▶ **The task**
Search the records for lines that contain the word "site". Copy them all.

▶ **Input records**
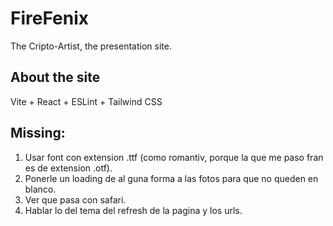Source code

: # FireFenix
The Cripto-Artist, the presentation site.



## About the site

Vite + React + ESLint + Tailwind CSS

## Missing:

1. Usar font con extension .ttf (como romantiv, porque la que me paso fran es de extension .otf).
2. Ponerle un loading de al guna forma a las fotos para que no queden en blanco.
3. Ver que pasa con safari.
4. Hablar lo del tema del refresh de la pagina y los urls.
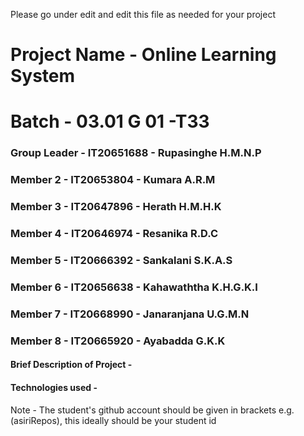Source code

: Please go under edit and edit this file as needed for your project

# Project Name -   Online Learning System
# Batch -          03.01 G 01 -T33
### Group Leader - IT20651688 - Rupasinghe H.M.N.P
### Member 2 -     IT20653804 - Kumara A.R.M
### Member 3 -     IT20647896 - Herath H.M.H.K
### Member 4 -     IT20646974 - Resanika R.D.C
### Member 5 -     IT20666392 - Sankalani S.K.A.S
### Member 6 -     IT20656638 - Kahawaththa K.H.G.K.I
### Member 7 -     IT20668990 - Janaranjana U.G.M.N
### Member 8 -     IT20665920 - Ayabadda G.K.K

#### Brief Description of Project - 
#### Technologies used - 

Note - The student's github account should be given in brackets e.g. (asiriRepos), this ideally should be your student id 


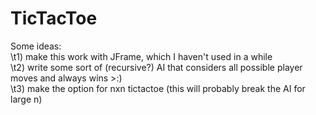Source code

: # TicTacToe

Some ideas:  
\t1) make this work with JFrame, which I haven't used in a while  
\t2) write some sort of (recursive?) AI that considers all possible player moves and always wins >:)  
\t3) make the option for nxn tictactoe (this will probably break the AI for large n)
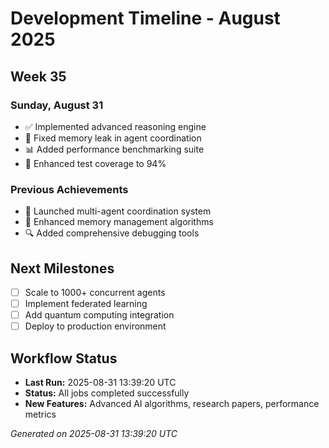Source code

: # Development Timeline - August 2025

## Week 35

### Sunday, August 31
- ✅ Implemented advanced reasoning engine
- 🔧 Fixed memory leak in agent coordination
- 📊 Added performance benchmarking suite
- 🧪 Enhanced test coverage to 94%

### Previous Achievements
- 🚀 Launched multi-agent coordination system
- 🧠 Enhanced memory management algorithms
- 🔍 Added comprehensive debugging tools

## Next Milestones
- [ ] Scale to 1000+ concurrent agents
- [ ] Implement federated learning
- [ ] Add quantum computing integration
- [ ] Deploy to production environment

## Workflow Status
- **Last Run:** 2025-08-31 13:39:20 UTC
- **Status:** All jobs completed successfully
- **New Features:** Advanced AI algorithms, research papers, performance metrics

*Generated on 2025-08-31 13:39:20 UTC*
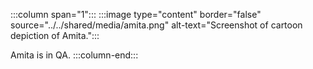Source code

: :::column span="1":::
:::image type="content" border="false" source="../../shared/media/amita.png" alt-text="Screenshot of cartoon depiction of Amita.":::

Amita is in QA.
:::column-end:::

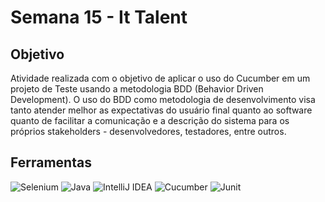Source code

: # Semana 15 - It Talent


## Objetivo
Atividade realizada com o objetivo de aplicar o uso do Cucumber em um projeto
de Teste usando a metodologia BDD (Behavior Driven Development). O uso do BDD
como metodologia de desenvolvimento visa tanto atender melhor as expectativas do usuário final quanto 
ao software quanto de facilitar a comunicação e a descrição do sistema para os
próprios stakeholders - desenvolvedores, testadores, entre outros.

## Ferramentas

![Selenium](https://img.shields.io/badge/-selenium-%43B02A?style=for-the-badge&logo=selenium&logoColor=white)
![Java](https://img.shields.io/badge/java-%23ED8B00.svg?style=for-the-badge&logo=openjdk&logoColor=white)
![IntelliJ IDEA](https://img.shields.io/badge/IntelliJIDEA-000000.svg?style=for-the-badge&logo=intellij-idea&logoColor=white)
![Cucumber](https://img.shields.io/badge/Cucumber-43B02A?style=for-the-badge&logo=cucumber&logoColor=white)
![Junit](https://img.shields.io/badge/Junit5-25A162?style=for-the-badge&logo=junit5&logoColor=white)
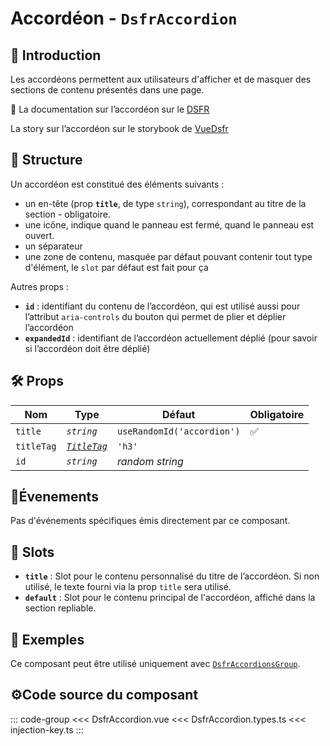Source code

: # Accordéon - `DsfrAccordion`

## 🌟 Introduction

Les accordéons permettent aux utilisateurs d'afficher et de masquer des sections de contenu présentés dans une page.

🏅 La documentation sur l’accordéon sur le [DSFR](https://www.systeme-de-design.gouv.fr/elements-d-interface/composants/accordeon)

<VIcon name="vi-file-type-storybook" /> La story sur l’accordéon sur le storybook de [VueDsfr](https://storybook.vue-ds.fr/?path=/docs/composants-dsfraccordion--docs)

## 📐 Structure

Un accordéon est constitué des éléments suivants :

- un en-tête (prop **`title`**, de type `string`), correspondant au titre de la section - obligatoire.
- une icône, <VIcon name="ri-arrow-drop-down-line" scale="1.25" /> indique quand le panneau est fermé, <VIcon name="ri-arrow-drop-up-line" scale="1.25" /> quand le panneau est ouvert.
- un séparateur
- une zone de contenu, masquée par défaut pouvant contenir tout type d'élément, le `slot` par défaut est fait pour ça

Autres props :

- **`id`** : identifiant du contenu de l’accordéon, qui est utilisé aussi pour l’attribut `aria-controls` du bouton qui permet de plier et déplier l’accordéon
- **`expandedId`** : identifiant de l’accordéon actuellement déplié (pour savoir si l’accordéon doit être déplié)

## 🛠️ Props

|  Nom                    |   Type                                    |  Défaut          | Obligatoire  |
| ----------------------- | ----------------------------------------- | ---------------- | -------------|
| `title`                 | *`string`*                                | `useRandomId('accordion')`                 | ✅           |
| `titleTag`              | [*`TitleTag`*](/docs/types.md#title-tag)  |    `'h3'`        |              |
| `id`                    | *`string`*                                | *random string*  |              |

## 📡Évenements

Pas d'événements spécifiques émis directement par ce composant.

## 🧩 Slots

- **`title`** : Slot pour le contenu personnalisé du titre de l’accordéon. Si non utilisé, le texte fourni via la prop `title` sera utilisé.
- **`default`** : Slot pour le contenu principal de l'accordéon, affiché dans la section repliable.

## 📝 Exemples

Ce composant peut être utilisé uniquement avec [`DsfrAccordionsGroup`](/composants/DsfrAccordionsGroup).

## ⚙️Code source du composant

::: code-group
<<< DsfrAccordion.vue
<<< DsfrAccordion.types.ts
<<< injection-key.ts
:::
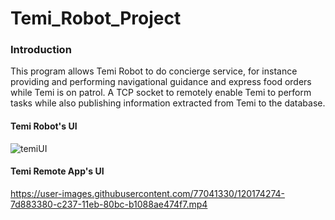 # Temi_Robot_Project

### Introduction

This program allows Temi Robot to do concierge service, for instance providing and performing navigational guidance and express food orders while Temi is on patrol. A TCP socket to remotely enable Temi to perform tasks while also publishing information extracted from Temi to the database.

#### Temi Robot's UI
![temiUI](https://user-images.githubusercontent.com/77041330/118599279-dee4e700-b7e1-11eb-96ac-63318dfb7418.gif)

#### Temi Remote App's UI 
https://user-images.githubusercontent.com/77041330/120174274-7d883380-c237-11eb-80bc-b1088ae474f7.mp4
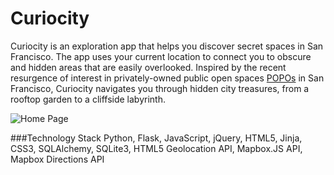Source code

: # Curiocity
Curiocity is an exploration app that helps you discover secret spaces in San Francisco. The app uses your current location to connect you to obscure and hidden areas that are easily overlooked. Inspired by the recent resurgence of interest in privately-owned public open spaces [POPOs](http://www.sf-planning.org/index.aspx?page=3339) in San Francisco, Curiocity navigates you through hidden city treasures, from a rooftop garden to a cliffside labyrinth. 

![Home Page](https://github.com/ednacao/Curiocity/blob/master/static/img/curiocity_landing.png)

###Technology Stack
Python, Flask, JavaScript, jQuery, HTML5, Jinja, CSS3, SQLAlchemy, SQLite3, HTML5 Geolocation API, Mapbox.JS API, Mapbox Directions API
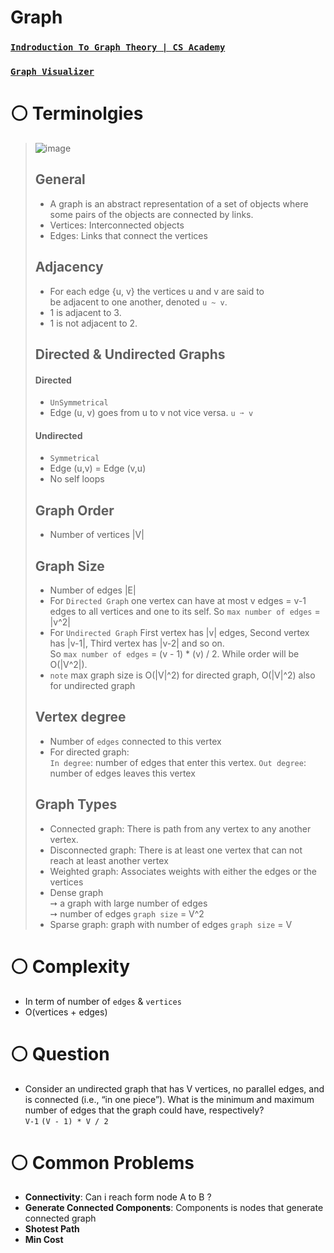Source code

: # Graph

### [`Indroduction To Graph Theory | CS Academy`](https://csacademy.com/lesson/introduction_to_graphs/)

###  [`Graph Visualizer`](https://csacademy.com/app/graph_editor/)



# ⚪ Terminolgies
> ![image](https://user-images.githubusercontent.com/99830416/230741172-cd39c380-5637-44d2-999d-ba3cd847cfac.png)
> 
> ## General
> - A graph is an abstract representation of a set of objects where some pairs of the objects are connected by links. 
> - Vertices: Interconnected objects 
> - Edges: Links that connect the vertices  
> 
> ## Adjacency 
> - For each edge {u, v} the vertices u and v are said to be adjacent to one another, denoted `u ~ v`.
> - 1 is adjacent to 3.
> - 1 is not adjacent to 2.
> 
> ## Directed & Undirected Graphs
> #### Directed
> - `UnSymmetrical`
> - Edge (u, v) goes from u to v not vice versa. `u ➙ v`
> #### Undirected
> - `Symmetrical`
> - Edge (u,v) = Edge (v,u) <br>
> - No self loops <br>
> 
> ## Graph Order
> - Number of vertices |V|
> 
> ## Graph Size
> - Number of edges |E| 
> - For `Directed Graph` one vertex can have at most v edges = v-1 edges to all vertices and one to its self. So `max number of edges` = |v^2|
> - For `Undirected Graph` First vertex has |v| edges, Second vertex has |v-1|, Third vertex has |v-2| and so on. <br> So `max number of edges` = (v - 1) * (v) / 2. While order will be O(|V^2|).
> - `note` max graph size is O(|V|^2) for directed graph, O(|V|^2) also for undirected graph 
>   
> ## Vertex degree
> - Number of `edges` connected to this vertex
> - For directed graph: <br>
>   `In degree`: number of edges that enter this vertex.
>   `Out degree`: number of edges leaves this vertex
>   
> ## Graph Types
> - Connected graph: There is path from any vertex to any another vertex.
> - Disconnected graph: There is at least one vertex that can not reach at least another vertex
> - Weighted graph: Associates weights with either the edges or the vertices
> - Dense graph <br> 
>   ➙ a graph with large number of edges <br>
>   ➙ number of edges `graph size` = V^2 <br>
> - Sparse graph: graph with number of edges `graph size` = V 

# ⚪ Complexity
- In term of number of `edges` & `vertices`
- O(vertices + edges)

# ⚪ Question
- Consider an undirected graph that has V vertices, no parallel edges, and is connected (i.e., “in one piece”). What is the minimum and maximum number of edges that the graph could have, respectively?   
 `V-1` `(V - 1) * V / 2`

# ⚪ Common Problems
- **Connectivity**: Can i reach form node A to B ?
- **Generate Connected Components**: Components is nodes that generate connected graph
- **Shotest Path**
- **Min Cost**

▶ **Solution to this task**
The Cripto-Artist, the presentation site.
## About the site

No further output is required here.